If one has to bat for more tribunals, then the ground rules should be uniformly applicable to all tribunals. There is a merit in the argument that all tribunals should be under the control of the law ministry. It will ensure uniform service conditions, something not found when it comes to the proposed NCLT. Even though the Supreme Court, in the case UoI vs R Gandhi, had prescribed definite guidelines with regard to the constitution of the NCLT and the National Company Law Appellate Tribunal (NCLAT), Parliament while enacting the Companies Act, 2013, has not complied with the same and proceeded to enact sections which are contrary to these requirements.

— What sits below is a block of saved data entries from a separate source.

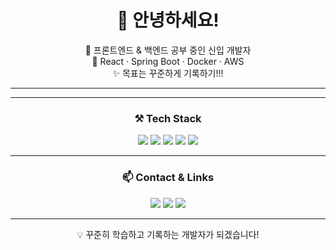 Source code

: <!-- 프로필 제목 -->
<h1 align="center">👋 안녕하세요!</h1>

<!-- 소개글 -->
<p align="center">
  🌱 프론트엔드 & 백엔드 공부 중인 신입 개발자<br>
  🚀 React · Spring Boot · Docker · AWS<br>
  ✨ 목표는 꾸준하게 기록하기!!! 
</p>

---



---

<!-- 기술 스택 아이콘 -->
<h3 align="center">⚒ Tech Stack</h3>
<p align="center">
  <!-- 아이콘 출처: https://simpleicons.org/ -->
  <img src="https://img.shields.io/badge/Java-007396?style=for-the-badge&logo=openjdk&logoColor=white" />
  <img src="https://img.shields.io/badge/SpringBoot-6DB33F?style=for-the-badge&logo=springboot&logoColor=white" />
  <img src="https://img.shields.io/badge/React-61DAFB?style=for-the-badge&logo=react&logoColor=black" />
  <img src="https://img.shields.io/badge/Docker-2496ED?style=for-the-badge&logo=docker&logoColor=white" />
  <img src="https://img.shields.io/badge/AWS-232F3E?style=for-the-badge&logo=amazonaws&logoColor=white" />
</p>

---

<!-- 연락 / 링크 -->
<h3 align="center">📫 Contact & Links</h3>
<p align="center">
  <a href="mailto:your_email@gmail.com"><img src="https://img.shields.io/badge/Gmail-D14836?style=for-the-badge&logo=gmail&logoColor=white" /></a>
  <a href="https://your-portfolio.com"><img src="https://img.shields.io/badge/Portfolio-000000?style=for-the-badge&logo=About.me&logoColor=white" /></a>
  <a href="https://your-blog.com"><img src="https://img.shields.io/badge/Blog-FF5722?style=for-the-badge&logo=blogger&logoColor=white" /></a>
</p>

---

<!-- 푸터 -->
<p align="center">
  💡 꾸준히 학습하고 기록하는 개발자가 되겠습니다!  
</p>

While the apex court held that persons below the rank of a secretary or additional secretary should not be appointed as members of the NCLT as it is a substitute for the high court, the impugned provisions enable a joint secretary to be a technical member. It was held that a selection committee must consist of four members with the Chief Justice of India (CJI) having a casting vote. This was to give the judiciary primacy in the matters of selection. But Section 412 of the Act contemplates selection by a committee consisting of two judges and three secretaries, thereby giving primacy to the executive.

Despite the Madras High Court (2004) and Supreme Court (2010) emphasising on the need to insulate the tribunals from executive and political interference, these directions have been simply ignored and the tribunalisation of the judicial system continues unabated and unchecked. The amendment to the Companies Act, 1956, to set up the NCLT was rendered unconstitutional by the high court for several reasons. The high court observed that the issue is not whether judicial functions can be transferred from courts to tribunals. Rather the issue is whether judicial functions can be transferred to tribunals governed by persons who are not suitable or qualified or competent to discharge such judicial powers or whose independence is suspect.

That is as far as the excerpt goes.